Austin City Council turns aside push for public referendum on CodeNext


Highlights

The council’s 6-4 vote Thursday mirrors many previous votes on CodeNext-related business.

Anti-CodeNext activist and local attorney Fred Lewis says he will sue over the council’s vote.

The City Council on Thursday voted against placing a petition ordinance on November’s ballot that would have asked Austin voters if they wanted to see CodeNext put to a public vote.

The vote sets up a likely legal challenge to the council’s action. Local attorney Fred Lewis, one of the leaders behind the petition that garnered more than 31,000 signatures, said after the vote that he would sue the city.

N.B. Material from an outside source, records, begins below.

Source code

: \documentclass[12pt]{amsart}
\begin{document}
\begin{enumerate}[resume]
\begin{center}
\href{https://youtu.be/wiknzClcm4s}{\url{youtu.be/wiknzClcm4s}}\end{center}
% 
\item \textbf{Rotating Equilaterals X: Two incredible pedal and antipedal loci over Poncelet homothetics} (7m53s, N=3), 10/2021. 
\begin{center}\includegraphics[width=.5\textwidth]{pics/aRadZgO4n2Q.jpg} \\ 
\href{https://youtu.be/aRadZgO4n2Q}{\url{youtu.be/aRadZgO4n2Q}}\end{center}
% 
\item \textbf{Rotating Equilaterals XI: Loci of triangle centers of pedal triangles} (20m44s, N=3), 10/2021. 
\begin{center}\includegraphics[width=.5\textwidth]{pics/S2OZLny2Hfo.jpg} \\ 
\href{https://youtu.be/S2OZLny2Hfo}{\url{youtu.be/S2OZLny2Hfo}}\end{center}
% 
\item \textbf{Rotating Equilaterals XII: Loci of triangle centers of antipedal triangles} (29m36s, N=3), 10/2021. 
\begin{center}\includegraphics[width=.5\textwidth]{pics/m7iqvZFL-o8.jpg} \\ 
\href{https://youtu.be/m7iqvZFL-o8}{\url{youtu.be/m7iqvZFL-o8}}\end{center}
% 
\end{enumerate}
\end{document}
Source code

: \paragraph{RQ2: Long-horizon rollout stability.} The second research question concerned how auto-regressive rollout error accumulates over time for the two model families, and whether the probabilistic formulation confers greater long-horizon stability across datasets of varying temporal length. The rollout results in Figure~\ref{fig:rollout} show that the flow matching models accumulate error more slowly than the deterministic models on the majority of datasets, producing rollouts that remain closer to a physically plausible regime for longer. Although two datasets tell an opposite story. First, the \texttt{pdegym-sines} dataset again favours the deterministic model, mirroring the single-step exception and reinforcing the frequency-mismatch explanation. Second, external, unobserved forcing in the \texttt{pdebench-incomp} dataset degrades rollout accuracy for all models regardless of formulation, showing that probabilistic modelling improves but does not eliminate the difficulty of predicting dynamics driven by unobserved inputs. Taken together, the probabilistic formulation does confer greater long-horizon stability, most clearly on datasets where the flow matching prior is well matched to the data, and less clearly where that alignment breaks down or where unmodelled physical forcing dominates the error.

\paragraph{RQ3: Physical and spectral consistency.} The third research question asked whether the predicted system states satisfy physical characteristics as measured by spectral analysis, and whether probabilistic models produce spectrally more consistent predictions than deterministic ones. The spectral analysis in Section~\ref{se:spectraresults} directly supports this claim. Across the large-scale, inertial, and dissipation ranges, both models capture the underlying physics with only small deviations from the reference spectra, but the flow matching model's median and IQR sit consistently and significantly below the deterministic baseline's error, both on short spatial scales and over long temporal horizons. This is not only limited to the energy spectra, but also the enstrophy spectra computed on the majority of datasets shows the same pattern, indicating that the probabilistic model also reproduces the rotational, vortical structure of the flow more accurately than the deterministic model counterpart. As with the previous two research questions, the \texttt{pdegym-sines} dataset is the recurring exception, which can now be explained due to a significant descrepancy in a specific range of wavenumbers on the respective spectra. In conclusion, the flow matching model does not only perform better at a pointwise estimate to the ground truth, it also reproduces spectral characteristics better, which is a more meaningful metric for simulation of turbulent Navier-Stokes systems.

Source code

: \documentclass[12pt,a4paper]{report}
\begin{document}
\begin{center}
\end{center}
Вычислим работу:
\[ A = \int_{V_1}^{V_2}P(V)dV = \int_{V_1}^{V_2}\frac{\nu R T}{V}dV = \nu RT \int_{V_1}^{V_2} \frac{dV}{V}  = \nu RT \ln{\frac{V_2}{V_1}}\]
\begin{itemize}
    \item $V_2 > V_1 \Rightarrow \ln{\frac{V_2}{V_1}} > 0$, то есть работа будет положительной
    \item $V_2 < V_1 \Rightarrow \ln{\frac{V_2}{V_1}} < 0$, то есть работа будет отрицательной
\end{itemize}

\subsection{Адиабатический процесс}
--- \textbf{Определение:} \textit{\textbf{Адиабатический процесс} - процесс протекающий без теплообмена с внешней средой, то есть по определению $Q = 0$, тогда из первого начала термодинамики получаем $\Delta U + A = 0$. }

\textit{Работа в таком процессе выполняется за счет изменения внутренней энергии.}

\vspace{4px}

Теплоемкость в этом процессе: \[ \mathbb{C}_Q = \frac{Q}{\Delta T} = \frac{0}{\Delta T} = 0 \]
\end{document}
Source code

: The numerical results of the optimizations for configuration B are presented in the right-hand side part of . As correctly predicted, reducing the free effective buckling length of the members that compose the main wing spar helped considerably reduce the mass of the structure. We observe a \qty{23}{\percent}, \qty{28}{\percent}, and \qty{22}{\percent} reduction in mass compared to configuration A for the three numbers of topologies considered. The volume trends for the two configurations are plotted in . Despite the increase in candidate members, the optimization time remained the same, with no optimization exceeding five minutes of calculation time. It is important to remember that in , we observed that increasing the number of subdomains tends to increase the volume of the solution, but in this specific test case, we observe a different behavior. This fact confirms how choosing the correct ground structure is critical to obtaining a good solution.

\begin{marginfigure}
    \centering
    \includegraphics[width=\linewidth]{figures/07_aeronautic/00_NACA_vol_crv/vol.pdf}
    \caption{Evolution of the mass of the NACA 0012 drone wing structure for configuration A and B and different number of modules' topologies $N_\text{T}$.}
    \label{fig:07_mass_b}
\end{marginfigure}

CodeNext is the ongoing effort to rewrite Austin’s land-use and zoning code for the first time in 34 years. The process has grown more contentious with each passing month.

“The council, a majority never wanted the public to vote on CodeNext,” Lewis said. “So we will go to court, and we will ask the court to respect the wishes of the voters and allow them to vote.”

The vote was 6-4, with Council Members Alison Alter, Ora Houston, Leslie Pool and Kathie Tovo against. Council Member Ellen Troxclair was absent from the meeting.

Adler, in extended remarks about the legality of the petition ordinance, said he could not in good faith have place the referendum on the ballot short of a court order.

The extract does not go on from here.